How to Create a Data Model in 9 Steps
Knowing how to create a data model is the first step toward building a successful app. This is the foundation of how you’ll transform your business requirements into reality.
In fact, all other elements of your app build on your data model.
However, coming up with an effective data model presents a few key challenges. This is a complex process, involving end-users, technical teams, and other business stakeholders.
Today, we’re going to look at exactly how you can create a successful data model.
First thing’s first, let’s start with the basics.
What is a data model?
A data model is an abstract overview of how your app stores, connects to, organizes, and manages data.
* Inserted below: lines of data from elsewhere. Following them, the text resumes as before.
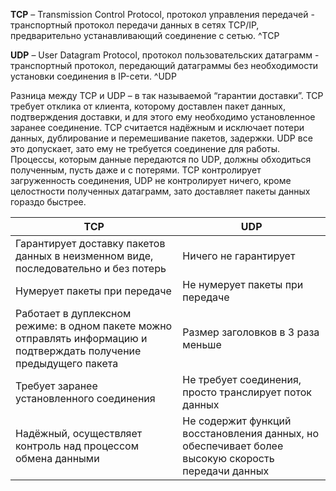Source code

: **TCP** – Transmission Control Protocol, протокол управления передачей - транспортный протокол передачи данных в сетях TCP/IP, предварительно устанавливающий соединение с сетью. ^TCP

**UDP** – User Datagram Protocol, протокол пользовательских датаграмм - транспортный протокол, передающий датаграммы без необходимости установки соединения в IP-сети. ^UDP

Разница между TCP и UDP – в так называемой “гарантии доставки”. TCP требует отклика от клиента, которому доставлен пакет данных, подтверждения доставки, и для этого ему необходимо установленное заранее соединение. TCP считается надёжным и исключает потери данных, дублирование и перемешивание пакетов, задержки. UDP все это допускает, зато ему не требуется соединение для работы. Процессы, которым данные передаются по UDP, должны обходиться полученным, пусть даже и с потерями. TCP контролирует загруженность соединения, UDP не контролирует ничего, кроме целостности полученных датаграмм, зато доставляет пакеты данных гораздо быстрее.

| TCP                                                                                                                  | UDP                                                                                               |
| -------------------------------------------------------------------------------------------------------------------- | ------------------------------------------------------------------------------------------------- |
| Гарантирует доставку пакетов данных в неизменном виде, последовательно и без потерь                                  | Ничего не гарантирует                                                                             |
| Нумерует пакеты при передаче                                                                                         | Не нумерует пакеты при передаче                                                                   |
| Работает в дуплексном режиме: в одном пакете можно отправлять информацию и подтверждать получение предыдущего пакета | Размер заголовков в 3 раза меньше                                                                 |
| Требует заранее установленного соединения                                                                            | Не требует соединения, просто транслирует поток данных                                            |
| Надёжный, осуществляет контроль над процессом обмена данными                                                         | Не содержит функций восстановления данных, но обеспечивает более высокую скорость передачи данных |
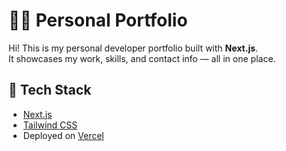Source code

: # 🧑‍💻 Personal Portfolio 

Hi! This is my personal developer portfolio built with **Next.js**.  
It showcases my work, skills, and contact info — all in one place.

## 🚀 Tech Stack
- [Next.js](https://nextjs.org/)
- [Tailwind CSS](https://tailwindcss.com/)
- Deployed on [Vercel](https://vercel.com/) 


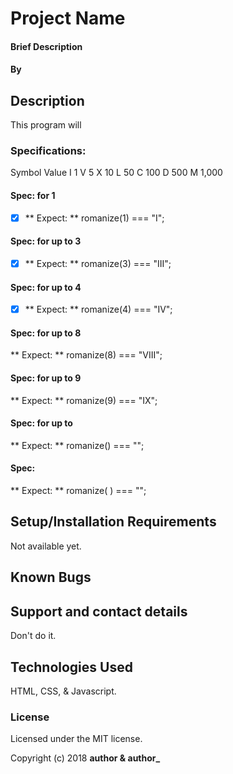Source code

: # Project Name

#### Brief Description

#### By

## Description

This program will

### Specifications:

Symbol  Value
I       1
V       5
X       10
L       50
C       100
D       500
M       1,000

#### Spec: for 1
- [x] ** Expect: ** romanize(1) === "I";

#### Spec: for up to 3
- [x] ** Expect: ** romanize(3) === "III";

#### Spec: for up to 4
- [x] ** Expect: ** romanize(4) === "IV";

#### Spec: for up to 8
** Expect: ** romanize(8) === "VIII";

#### Spec: for up to 9
** Expect: ** romanize(9) === "IX";

#### Spec: for up to
** Expect: ** romanize() === "";

#### Spec:
** Expect: ** romanize( ) === "";



## Setup/Installation Requirements
Not available yet.

## Known Bugs

## Support and contact details

Don't do it.

## Technologies Used

HTML, CSS, & Javascript.

### License

Licensed under the MIT license.

Copyright (c) 2018 **author & author_**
This includes the values you need, where they come from, and how they’re structured.
This is distinct from a database schema, in a couple of ways:
- Your data model design encompasses how data is structured across all sources, whereas the schema typically only applies to a single source.
- The data model is more concerned with how data is structured in abstract terms, rather than the technical details of each individual source.
Data modeling is the process of creating a model based on your real-world data requirements.
The goal of data model creation is to build a framework for how your application will handle and process data. This then forms the basis of building out your app’s automation processes and user interfaces.
Why do you need a data model?
Perhaps a better question is ‘why do you need to explicitly build a data model?’ Every app has a data model. It’s really just a question of whether or not you’ve put the thought into creating the most effective one for your needs.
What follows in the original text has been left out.